Segment Open

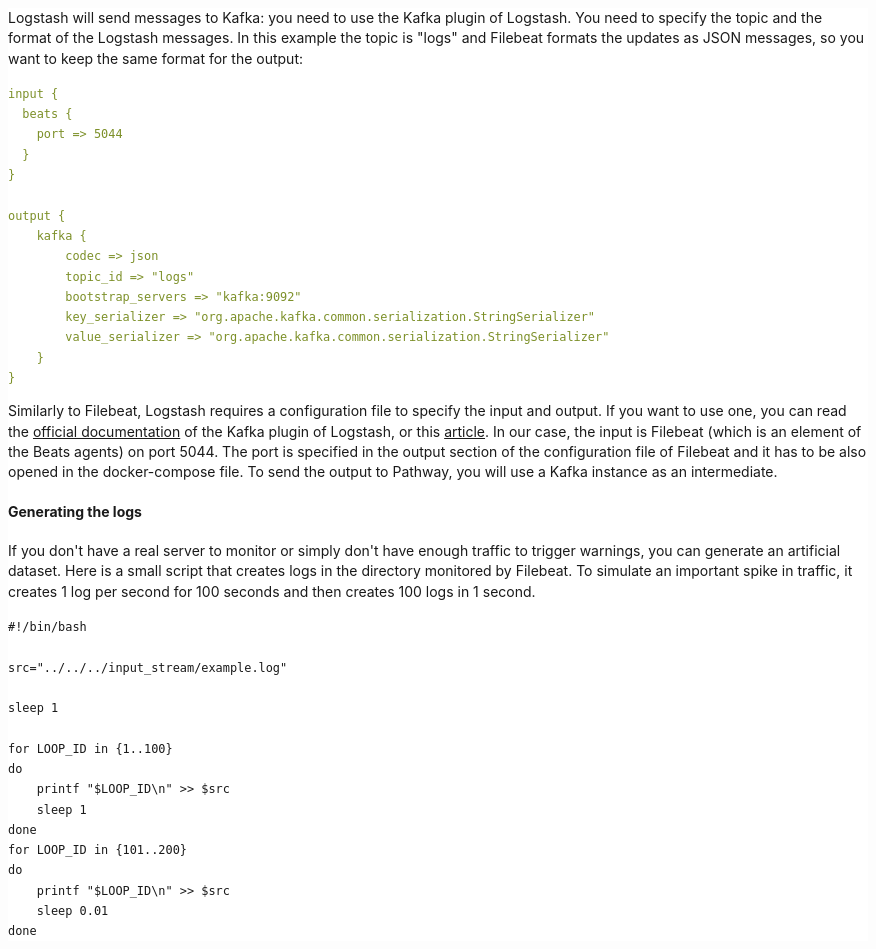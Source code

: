 
Logstash will send messages to Kafka: you need to use the Kafka plugin of Logstash.
You need to specify the topic and the format of the Logstash messages.
In this example the topic is "logs" and Filebeat formats the updates as JSON messages, so you want to keep the same format for the output:

```yml [./logstash-src/logstash.conf]
input {
  beats {
    port => 5044
  }
}

output {
    kafka {
        codec => json
        topic_id => "logs"
        bootstrap_servers => "kafka:9092"
        key_serializer => "org.apache.kafka.common.serialization.StringSerializer"
        value_serializer => "org.apache.kafka.common.serialization.StringSerializer"
    }
}
```

Similarly to Filebeat, Logstash requires a configuration file to specify the input and output.
If you want to use one, you can read the [official documentation](https://www.elastic.co/guide/en/logstash/current/plugins-outputs-kafka.html) of the Kafka plugin of Logstash, or this [article](https://upstash.com/blog/logstash-kafka-upstash).
In our case, the input is Filebeat (which is an element of the Beats agents) on port 5044.
The port is specified in the output section of the configuration file of Filebeat and it has to be also opened in the docker-compose file.
To send the output to Pathway, you will use a Kafka instance as an intermediate.



#### Generating the logs

If you don't have a real server to monitor or simply don't have enough traffic to trigger warnings, you can generate an artificial dataset.
Here is a small script that creates logs in the directory monitored by Filebeat.
To simulate an important spike in traffic, it creates 1 log per second for 100 seconds and then creates 100 logs in 1 second. 

```shellscript [./filebeat-src/generate_input_stream.sh]
#!/bin/bash

src="../../../input_stream/example.log"

sleep 1

for LOOP_ID in {1..100}
do
    printf "$LOOP_ID\n" >> $src
    sleep 1
done
for LOOP_ID in {101..200}
do
    printf "$LOOP_ID\n" >> $src
    sleep 0.01
done
```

Segment Closed

_WHAT THIS TASK INVOLVES_: Repeat, exactly as they stand above, the lines from the line with "Logstash will send" to the line with "In this example", both lines included.

_ANSWER SPACE_:
Logstash will send messages to Kafka: you need to use the Kafka plugin of Logstash.
You need to specify the topic and the format of the Logstash messages.
In this example the topic is "logs" and Filebeat formats the updates as JSON messages, so you want to keep the same format for the output:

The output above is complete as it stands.